YOUR GOAL
Within the entries below, the lines from the one with "[lykke.com](http://lykke.com) | N/A | N/A |" through the one with "undesirable practices. |" are to be set down exactly, both ends kept.

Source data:
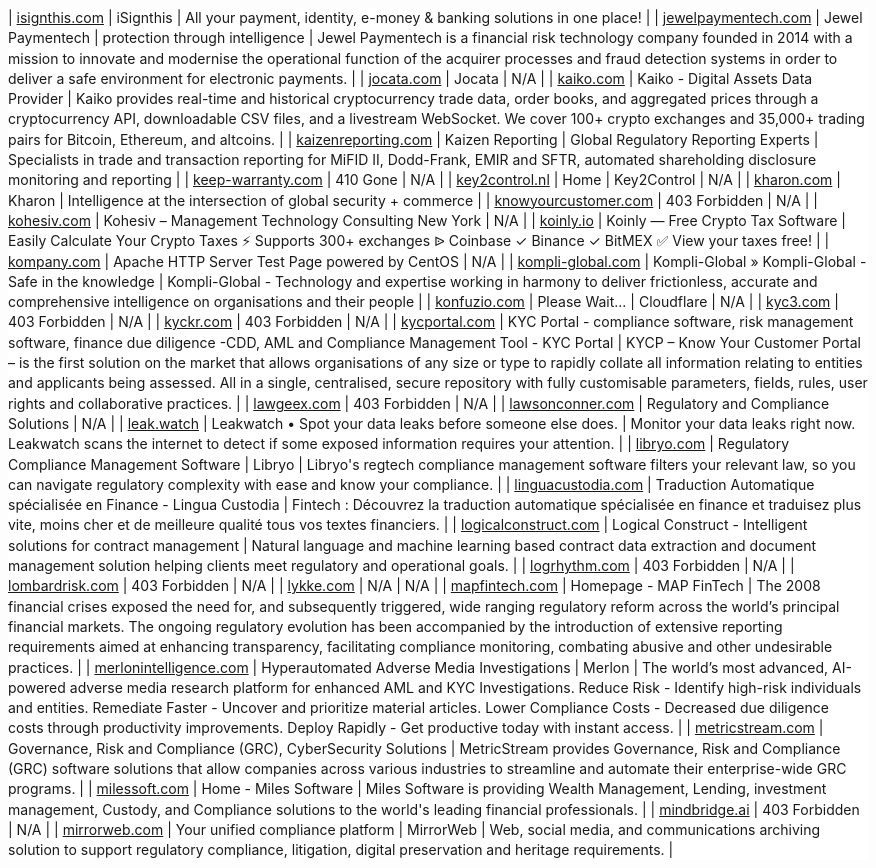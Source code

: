 | [isignthis.com](http://isignthis.com) | iSignthis | All your payment, identity, e-money & banking solutions in one place! |
| [jewelpaymentech.com](http://jewelpaymentech.com) | Jewel Paymentech | protection through intelligence | Jewel Paymentech is a financial risk technology company founded in 2014 with a mission to innovate and modernise the operational function of the acquirer processes and fraud detection systems in order to deliver a safe environment for electronic payments. |
| [jocata.com](http://jocata.com) | Jocata | N/A |
| [kaiko.com](http://kaiko.com) | Kaiko - Digital Assets Data Provider | Kaiko provides real-time and historical cryptocurrency trade data, order books, and aggregated prices through a cryptocurrency API, downloadable CSV files, and a livestream WebSocket. We cover 100+ crypto exchanges and 35,000+ trading pairs for Bitcoin, Ethereum, and altcoins. |
| [kaizenreporting.com](http://kaizenreporting.com) | Kaizen Reporting | Global Regulatory Reporting Experts | Specialists in trade and transaction reporting for MiFID II, Dodd-Frank, EMIR and SFTR, automated shareholding disclosure monitoring and reporting |
| [keep-warranty.com](http://keep-warranty.com) | 410 Gone | N/A |
| [key2control.nl](http://key2control.nl) | Home | Key2Control | N/A |
| [kharon.com](http://kharon.com) | Kharon | Intelligence at the intersection of global security + commerce |
| [knowyourcustomer.com](http://knowyourcustomer.com) | 403 Forbidden | N/A |
| [kohesiv.com](http://kohesiv.com) | Kohesiv – Management Technology Consulting New York | N/A |
| [koinly.io](http://koinly.io) | Koinly — Free Crypto Tax Software | Easily Calculate Your Crypto Taxes ⚡ Supports 300+ exchanges ᐉ Coinbase ✓ Binance ✓ BitMEX  ✅ View your taxes free! |
| [kompany.com](http://kompany.com) | Apache HTTP Server Test Page powered by CentOS | N/A |
| [kompli-global.com](http://kompli-global.com) | Kompli-Global » Kompli-Global - Safe in the knowledge | Kompli-Global - Technology and expertise working in harmony to deliver frictionless, accurate and comprehensive intelligence on organisations and their people |
| [konfuzio.com](http://konfuzio.com) | Please Wait... | Cloudflare | N/A |
| [kyc3.com](http://kyc3.com) | 403 Forbidden | N/A |
| [kyckr.com](http://kyckr.com) | 403 Forbidden | N/A |
| [kycportal.com](http://kycportal.com) | KYC Portal -  compliance software, risk management software, finance due diligence -CDD, AML and Compliance Management Tool - KYC Portal | KYCP – Know Your Customer Portal – is the first solution on the market that allows organisations of any size or type to rapidly collate all information relating to entities and applicants being assessed. All in a single, centralised, secure repository with fully customisable parameters, fields, rules, user rights and collaborative practices. |
| [lawgeex.com](http://lawgeex.com) | 403 Forbidden | N/A |
| [lawsonconner.com](http://lawsonconner.com) | Regulatory and Compliance Solutions | N/A |
| [leak.watch](http://leak.watch) | Leakwatch • Spot your data leaks before someone else does. | Monitor your data leaks right now. Leakwatch scans the internet to detect if some exposed information requires your attention. |
| [libryo.com](http://libryo.com) | Regulatory Compliance Management Software | Libryo | Libryo's regtech compliance management software filters your relevant law, so you can navigate regulatory complexity with ease and know your compliance. |
| [linguacustodia.com](http://linguacustodia.com) | Traduction Automatique spécialisée en Finance - Lingua Custodia | Fintech : Découvrez la traduction automatique spécialisée en finance et traduisez plus vite, moins cher et de meilleure qualité tous vos textes financiers. |
| [logicalconstruct.com](http://logicalconstruct.com) | Logical Construct - Intelligent solutions for contract management | Natural language and machine learning based contract data extraction and document management solution helping clients meet regulatory and operational goals. |
| [logrhythm.com](http://logrhythm.com) | 403 Forbidden | N/A |
| [lombardrisk.com](http://lombardrisk.com) | 403 Forbidden | N/A |
| [lykke.com](http://lykke.com) | N/A | N/A |
| [mapfintech.com](http://mapfintech.com) | Homepage - ΜΑΡ FinTech | The 2008 financial crises exposed the need for, and subsequently triggered, wide ranging regulatory reform across the world’s principal financial markets. The ongoing regulatory evolution has been accompanied by the introduction of extensive reporting requirements aimed at enhancing transparency, facilitating compliance monitoring, combating abusive and other undesirable practices. |
| [merlonintelligence.com](http://merlonintelligence.com) | Hyperautomated Adverse Media Investigations | Merlon | The world’s most advanced, AI-powered adverse media research platform for enhanced AML and KYC Investigations.   Reduce Risk - Identify high-risk individuals and entities. Remediate Faster - Uncover and prioritize material articles. Lower Compliance Costs - Decreased due diligence costs through productivity improvements. Deploy Rapidly - Get productive today with instant access. |
| [metricstream.com](http://metricstream.com) | Governance, Risk and Compliance (GRC), CyberSecurity Solutions | MetricStream provides Governance, Risk and Compliance (GRC) software solutions that allow companies across various industries to streamline and automate their enterprise-wide GRC programs. |
| [milessoft.com](http://milessoft.com) | Home - Miles Software | Miles Software is providing Wealth Management, Lending, investment management, Custody, and Compliance solutions to the world's leading financial professionals. |
| [mindbridge.ai](http://mindbridge.ai) | 403 Forbidden | N/A |
| [mirrorweb.com](http://mirrorweb.com) | Your unified compliance platform | MirrorWeb | Web, social media, and communications archiving solution to support regulatory compliance, litigation, digital preservation and heritage requirements. |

RESPONSE TO THE TASK
| [lykke.com](http://lykke.com) | N/A | N/A |
| [mapfintech.com](http://mapfintech.com) | Homepage - ΜΑΡ FinTech | The 2008 financial crises exposed the need for, and subsequently triggered, wide ranging regulatory reform across the world’s principal financial markets. The ongoing regulatory evolution has been accompanied by the introduction of extensive reporting requirements aimed at enhancing transparency, facilitating compliance monitoring, combating abusive and other undesirable practices. |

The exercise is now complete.